Feds Settle With Medical Cannabis Provider Chris Williams


Chris Williams: “With the rest of my life literally hanging in the balance, I simply could not withstand the pressure any longer”

Six Felony Charges and Criminal Forfeiture Dismissed, Appeal Waived
Medical cannabis provider Chris Williams has reached a settlement with prosecutors in his criminal proceedings. Under the terms of the highly-unusual, post-conviction compromise — the second of its kind offered to Williams — six of the charges will be dismissed, in exchange for withdrawing his pending motions for acquittal and a new trial.
Until Tuesday, Williams faced a mandatory minimum sentence of 92 years in prison. By agreeing not to appeal his conviction on Count III and Count VI, the mandatory minimum penalties against Williams have been reduced to five years.

Count III (Possession with Intent to Distribute Marijuana) carries a maximum term of 5 years imprisonment. Count VI (possession of a firearm in furtherance of a drug trafficking crime) carries a maximum sentence of life imprisonment.
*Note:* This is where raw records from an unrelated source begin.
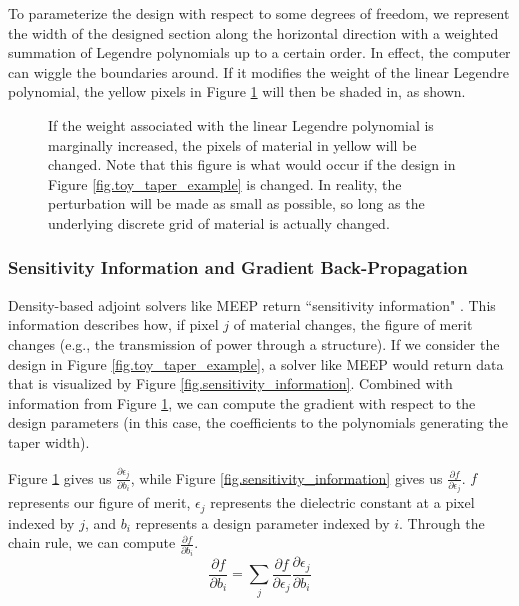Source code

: \documentclass[12pt]{article}
\begin{document}
To parameterize the design with respect to some degrees of freedom, we represent the width of the designed section along the horizontal direction with a weighted summation of Legendre polynomials up to a certain order. In effect, the computer can wiggle the boundaries around. If it modifies the weight of the linear Legendre polynomial, the yellow pixels in Figure \ref{fig.design_perturbation} will then be shaded in, as shown. 

\begin{figure}
\caption{If the weight associated with the linear Legendre polynomial is marginally increased, the pixels of material in yellow will be changed. Note that this figure is what would occur if the design in Figure \ref{fig.toy_taper_example} is changed. In reality, the perturbation will be made as small as possible, so long as the underlying discrete grid of material is actually changed.}
\label{fig.design_perturbation}
\end{figure}

\subsubsection{Sensitivity Information and Gradient Back-Propagation}\label{sec.adjoint}
Density-based adjoint solvers like MEEP return ``sensitivity information" \cite{meep_adjoint}. This information describes how, if pixel $j$ of material changes, the figure of merit changes (e.g., the transmission of power through a structure). If we consider the design in Figure \ref{fig.toy_taper_example}, a solver like MEEP would return data that is visualized by Figure \ref{fig.sensitivity_information}. Combined with information from Figure \ref{fig.design_perturbation}, we can compute the gradient with respect to the design parameters (in this case, the coefficients to the polynomials generating the taper width).

Figure \ref{fig.design_perturbation} gives us $\frac{\partial \epsilon_j}{\partial b_i}$, while Figure \ref{fig.sensitivity_information} gives us $\frac{\partial f}{\partial \epsilon_j}$. $f$ represents our figure of merit, $\epsilon_j$ represents the dielectric constant at a pixel indexed by $j$, and $b_i$ represents a design parameter indexed by $i$. Through the chain rule, we can compute $\frac{\partial f}{\partial b_i}$.
\begin{equation}
\frac{\partial f}{\partial b_i} = \sum_j \frac{\partial f}{\partial \epsilon_j} \frac{\partial \epsilon_j}{\partial b_i}
\end{equation}
\end{document}
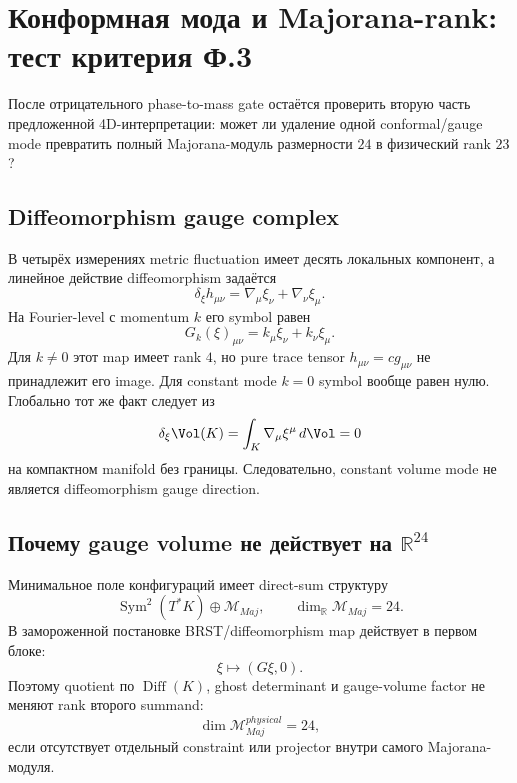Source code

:\chapter{Конформная мода и Majorana-rank: тест критерия Ф.3}

После отрицательного phase-to-mass gate остаётся проверить вторую часть
предложенной 4D-интерпретации: может ли удаление одной conformal/gauge mode
превратить полный Majorana-модуль размерности \(24\) в физический rank \(23\)?

\section{Diffeomorphism gauge complex}

В четырёх измерениях metric fluctuation имеет десять локальных компонент,
а линейное действие diffeomorphism задаётся
\begin{equation}
 \delta_\xi h_{\mu\nu}=\nabla_\mu\xi_\nu+\nabla_\nu\xi_\mu.
\end{equation}
На Fourier-level с momentum \(k\) его symbol равен
\begin{equation}
 G_k(\xi)_{\mu\nu}=k_\mu\xi_\nu+k_\nu\xi_\mu.
\end{equation}
Для \(k\neq0\) этот map имеет rank \(4\), но pure trace tensor
\(h_{\mu\nu}=c g_{\mu\nu}\) не принадлежит его image. Для constant mode
\(k=0\) symbol вообще равен нулю. Глобально тот же факт следует из
\begin{equation}
 \delta_\xi\Vol(K)
 =\int_K\nabla_\mu\xi^\mu\,d\Vol=0
\end{equation}
на компактном manifold без границы. Следовательно, constant volume mode не
является diffeomorphism gauge direction.

\section{Почему gauge volume не действует на \texorpdfstring{\(\mathbb R^{24}\)}{R24}}

Минимальное поле конфигураций имеет direct-sum структуру
\begin{equation}
 \operatorname{Sym}^2(T^*K)\oplus\mathcal M_{Maj},
 \qquad \dim_{\mathbb R}\mathcal M_{Maj}=24.
\end{equation}
В замороженной постановке BRST/diffeomorphism map действует в первом блоке:
\begin{equation}
 \xi\longmapsto(G\xi,0).
\end{equation}
Поэтому quotient по \(\operatorname{Diff}(K)\), ghost determinant и
gauge-volume factor не меняют rank второго summand:
\begin{equation}
 \dim\mathcal M_{Maj}^{physical}=24,
\end{equation}
если отсутствует отдельный constraint или projector внутри самого
Majorana-модуля.

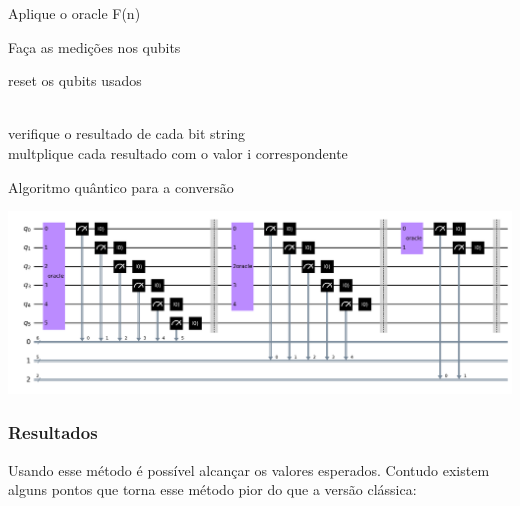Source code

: \documentclass{article}
\begin{document}
\begin{algorithm}
	\begin{algorithmic}
		
			Aplique o oracle F(n)
			
			Faça as medições nos qubits
			
			reset os qubits usados
			
		\EndFor\\
		
		verifique o resultado de cada bit string\\
		
		multplique cada resultado com o valor i correspondente
		
	\end{algorithmic}
	\caption{Algoritmo quântico para a conversão}
	\label{alg:miles-to-km-quantum-algortihm}
\end{algorithm}

\begin{center}
	\includegraphics[scale=0.15]{number_breakdown_circuit.png}
	\label{fig:miles-km-circuit}
\end{center}

\subsubsection{Resultados}

Usando esse método é possível alcançar os valores esperados. Contudo existem alguns pontos que torna esse método pior do que a versão clássica:
\end{document}
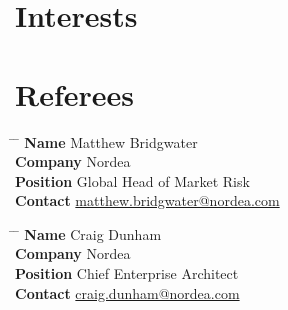 \documentclass[10pt]{article} %
\begin{document}

\section{Interests}



\section{Referees}

\parbox{0.5\textwidth}{ %
\begin{tabbing}
\hspace{2.75cm} \= \hspace{4cm} \= \kill %
{\bf Name} \> Matthew Bridgwater \\ %
{\bf Company} \> Nordea \\ %
{\bf Position} \> Global Head of Market Risk \\ %
{\bf Contact} \> \href{mailto:matthew.bridgwater@nordea.com}{matthew.bridgwater@nordea.com} %
\end{tabbing}}
\hfill %
\parbox{0.5\textwidth}{ %
\begin{tabbing}
\hspace{2.75cm} \= \hspace{4cm} \= \kill %
{\bf Name} \> Craig Dunham\\ %
{\bf Company} \> Nordea \\ %
{\bf Position} \> Chief Enterprise Architect \\ %
{\bf Contact} \> \href{mailto:craig.dunham@nordea.com}{craig.dunham@nordea.com} %
\end{tabbing}}

\end{document}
As part of the deal, the federal government has also agreed to dismiss the criminal forfeiture against Montana Cannabis, the company Williams co-owned with three other men.
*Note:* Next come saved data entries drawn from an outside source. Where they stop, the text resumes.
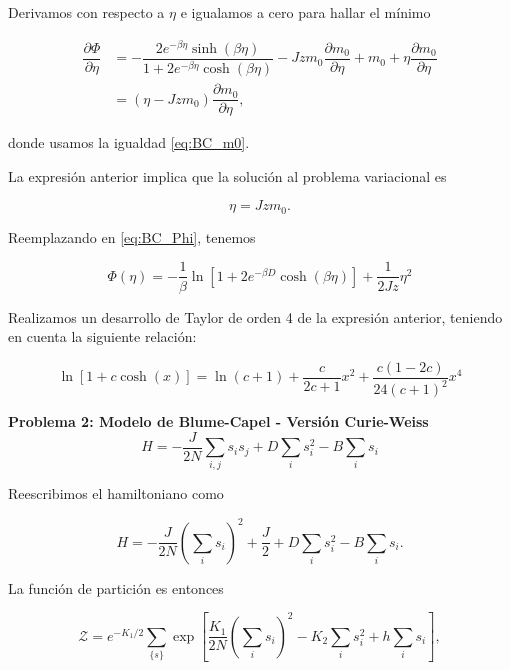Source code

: \documentclass[10pt]{article}
\begin{document}
Derivamos con respecto a $\eta$ e igualamos a cero para hallar el m\'inimo

\begin{align}
\dfrac{\partial \Phi}{\partial \eta} &= -  \dfrac{2e^{-\beta \eta}\sinh\left( \beta \eta \right)}{1+2e^{-\beta \eta}\cosh\left( \beta \eta \right)} - Jzm_0 \dfrac{\partial m_0}{\partial \eta} + m_0 + \eta \dfrac{\partial m_0}{\partial \eta} \nonumber \\
&= \left(\eta - Jzm_0\right) \dfrac{\partial m_0}{\partial \eta},
\end{align}

donde usamos la igualdad \ref{eq:BC_m0}.

La expresi\'on anterior implica que la soluci\'on al problema variacional es 

\begin{equation}
\eta = Jzm_0.
\end{equation}

Reemplazando en \ref{eq:BC_Phi}, tenemos

\begin{equation}
\Phi(\eta) = -\dfrac{1}{\beta} \ln \left[ 1 + 2e^{-\beta D} \cosh\left(\beta \eta\right) \right]  + \dfrac{1}{2Jz} \eta^2
\end{equation}

Realizamos un desarrollo de Taylor de orden 4 de la expresi\'on anterior, teniendo en cuenta la siguiente relaci\'on:

\begin{equation}
\ln \left[ 1+ c \cosh(x) \right] = \ln(c+1) + \dfrac{c}{2c+1} x^2 + \dfrac{c(1-2c)}{24(c+1)^2} x^4
\end{equation}

\textbf{Problema 2: Modelo de Blume-Capel - Versi\'on Curie-Weiss}
\\


\begin{equation}
H = -\dfrac{J}{2N} \sum_{i,j} s_i s_j + D \sum_i s_i^2 - B\sum_i s_i
\end{equation}

Reescribimos el hamiltoniano como

\begin{equation}
H = -\dfrac{J}{2N} \left(\sum_i s_i \right)^2 + \dfrac{J}{2} + D \sum_i s_i^2 - B\sum_i s_i.
\end{equation}

La funci\'on de partici\'on es entonces 

\begin{equation}
\mathcal{Z} = e^{-K_1/2} \sum_{\lbrace s \rbrace} \exp \left[ \dfrac{K_1}{2N} \left(\sum_i s_i \right)^2 - K_2 \sum_i s_i^2 + h \sum_i s_i \right],
\end{equation}
\end{document}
“It was not easy for me to give up my Constitutional fight, but as I navigate this complex federal penal system, it has become clear that punishment is the only thing that is guaranteed,” said Williams in a phone call from the Missoula County Detention Facility.
“With the rest of my life literally hanging in the balance, I simply could not withstand the pressure any longer. If Judge Christensen shows mercy and limits my sentence to the 5-year mandatory minimum, I could be present at my 16-year-old son’s college graduation,” Williams said. “This would most likely be impossible had I rejected the latest compromise.”
Williams is one of only four cannabis caregivers to take his case all the way to trial, out of more than 70 indicted since President Obama took office. A White House petition to pardon Williams has received more than 27,000 signatures to date.
According to activist Kari Boiter of the November Coalition, it is unknown whether Williams’s sentencing hearing will still take place on January 4, 2013.